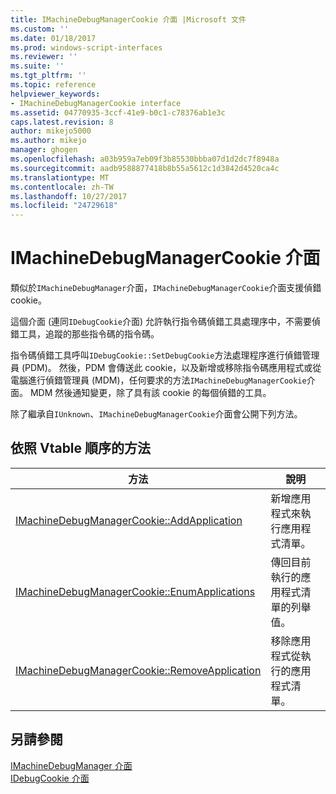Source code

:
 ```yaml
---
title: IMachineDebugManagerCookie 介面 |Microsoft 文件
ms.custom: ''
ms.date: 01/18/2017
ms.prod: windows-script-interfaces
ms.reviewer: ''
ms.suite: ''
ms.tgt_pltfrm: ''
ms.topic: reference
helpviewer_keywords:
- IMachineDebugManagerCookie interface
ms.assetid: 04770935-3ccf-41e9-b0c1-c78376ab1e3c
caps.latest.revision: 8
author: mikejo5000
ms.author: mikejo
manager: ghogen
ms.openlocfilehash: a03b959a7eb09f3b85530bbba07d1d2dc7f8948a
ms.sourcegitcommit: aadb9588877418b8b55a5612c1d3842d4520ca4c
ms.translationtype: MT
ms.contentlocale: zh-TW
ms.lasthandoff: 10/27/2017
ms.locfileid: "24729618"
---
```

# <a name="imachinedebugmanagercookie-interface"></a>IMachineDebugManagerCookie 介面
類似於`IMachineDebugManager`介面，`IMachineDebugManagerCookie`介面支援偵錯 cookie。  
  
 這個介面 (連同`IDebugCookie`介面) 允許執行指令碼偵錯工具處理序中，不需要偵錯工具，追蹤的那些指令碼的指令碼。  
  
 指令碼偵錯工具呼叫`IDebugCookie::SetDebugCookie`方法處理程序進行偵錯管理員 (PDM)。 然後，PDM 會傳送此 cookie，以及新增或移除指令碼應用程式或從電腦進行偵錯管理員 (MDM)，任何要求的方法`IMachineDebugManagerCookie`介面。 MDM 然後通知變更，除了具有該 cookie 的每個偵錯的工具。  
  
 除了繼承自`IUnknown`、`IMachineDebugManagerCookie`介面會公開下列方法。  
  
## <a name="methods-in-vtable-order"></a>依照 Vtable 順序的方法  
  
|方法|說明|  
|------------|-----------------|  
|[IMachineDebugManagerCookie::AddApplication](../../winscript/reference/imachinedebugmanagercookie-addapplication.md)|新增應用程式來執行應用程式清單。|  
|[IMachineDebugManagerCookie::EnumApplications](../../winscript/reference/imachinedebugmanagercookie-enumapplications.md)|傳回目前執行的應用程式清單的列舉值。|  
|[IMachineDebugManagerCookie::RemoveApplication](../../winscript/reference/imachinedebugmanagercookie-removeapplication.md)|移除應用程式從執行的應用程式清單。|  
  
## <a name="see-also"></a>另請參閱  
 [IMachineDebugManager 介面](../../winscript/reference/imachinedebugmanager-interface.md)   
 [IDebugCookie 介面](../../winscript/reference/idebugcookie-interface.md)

---

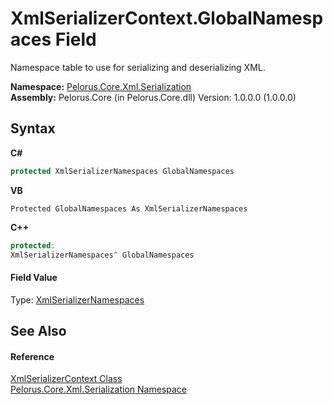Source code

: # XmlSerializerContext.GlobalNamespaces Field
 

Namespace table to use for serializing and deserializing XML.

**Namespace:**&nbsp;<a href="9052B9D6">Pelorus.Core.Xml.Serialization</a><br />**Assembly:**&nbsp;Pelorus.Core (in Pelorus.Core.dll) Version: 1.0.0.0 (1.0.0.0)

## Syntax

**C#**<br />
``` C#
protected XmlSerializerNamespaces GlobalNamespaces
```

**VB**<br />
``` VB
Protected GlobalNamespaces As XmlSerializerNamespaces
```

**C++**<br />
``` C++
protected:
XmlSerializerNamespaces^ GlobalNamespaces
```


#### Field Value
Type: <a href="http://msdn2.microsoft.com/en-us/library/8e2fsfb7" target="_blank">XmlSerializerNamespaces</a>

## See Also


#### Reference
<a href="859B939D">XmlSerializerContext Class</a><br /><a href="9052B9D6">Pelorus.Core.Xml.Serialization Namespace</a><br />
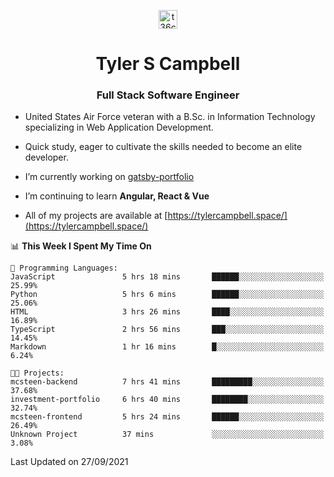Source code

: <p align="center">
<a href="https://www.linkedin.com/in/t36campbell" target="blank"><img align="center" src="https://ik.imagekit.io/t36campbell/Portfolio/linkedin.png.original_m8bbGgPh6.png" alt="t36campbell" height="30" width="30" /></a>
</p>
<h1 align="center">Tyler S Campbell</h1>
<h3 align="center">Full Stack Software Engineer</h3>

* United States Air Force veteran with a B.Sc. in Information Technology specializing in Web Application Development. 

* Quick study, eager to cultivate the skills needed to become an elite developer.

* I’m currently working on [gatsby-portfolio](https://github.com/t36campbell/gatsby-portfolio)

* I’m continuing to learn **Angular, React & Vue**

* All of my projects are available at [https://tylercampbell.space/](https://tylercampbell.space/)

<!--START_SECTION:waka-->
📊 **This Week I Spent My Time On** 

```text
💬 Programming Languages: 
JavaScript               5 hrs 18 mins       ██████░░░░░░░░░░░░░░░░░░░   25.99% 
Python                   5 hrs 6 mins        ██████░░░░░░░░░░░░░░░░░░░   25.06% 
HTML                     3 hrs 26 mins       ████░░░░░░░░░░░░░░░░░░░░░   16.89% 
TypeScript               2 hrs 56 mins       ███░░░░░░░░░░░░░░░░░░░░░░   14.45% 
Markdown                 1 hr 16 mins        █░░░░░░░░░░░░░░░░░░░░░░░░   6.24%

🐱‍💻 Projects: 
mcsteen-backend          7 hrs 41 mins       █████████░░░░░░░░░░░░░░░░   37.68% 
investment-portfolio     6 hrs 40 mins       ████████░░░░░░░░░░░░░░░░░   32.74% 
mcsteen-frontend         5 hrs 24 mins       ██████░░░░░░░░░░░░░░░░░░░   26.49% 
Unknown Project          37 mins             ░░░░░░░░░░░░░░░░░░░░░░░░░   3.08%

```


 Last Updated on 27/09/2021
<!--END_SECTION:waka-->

...

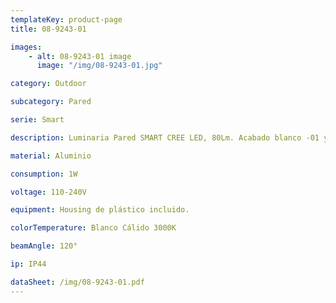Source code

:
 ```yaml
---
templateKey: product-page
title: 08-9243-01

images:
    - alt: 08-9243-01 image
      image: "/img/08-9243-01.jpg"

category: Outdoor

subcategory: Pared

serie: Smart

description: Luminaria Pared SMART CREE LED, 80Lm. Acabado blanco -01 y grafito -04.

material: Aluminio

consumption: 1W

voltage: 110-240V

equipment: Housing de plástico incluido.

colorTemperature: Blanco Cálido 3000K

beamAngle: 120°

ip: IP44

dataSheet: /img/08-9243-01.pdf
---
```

Problem statement
Read each line of the material, and wherever the word "Core" turns up, copy that line.

Finished exercise
**Namespace:**&nbsp;<a href="9052B9D6">Pelorus.Core.Xml.Serialization</a><br />**Assembly:**&nbsp;Pelorus.Core (in Pelorus.Core.dll) Version: 1.0.0.0 (1.0.0.0)
<a href="859B939D">XmlSerializerContext Class</a><br /><a href="9052B9D6">Pelorus.Core.Xml.Serialization Namespace</a><br />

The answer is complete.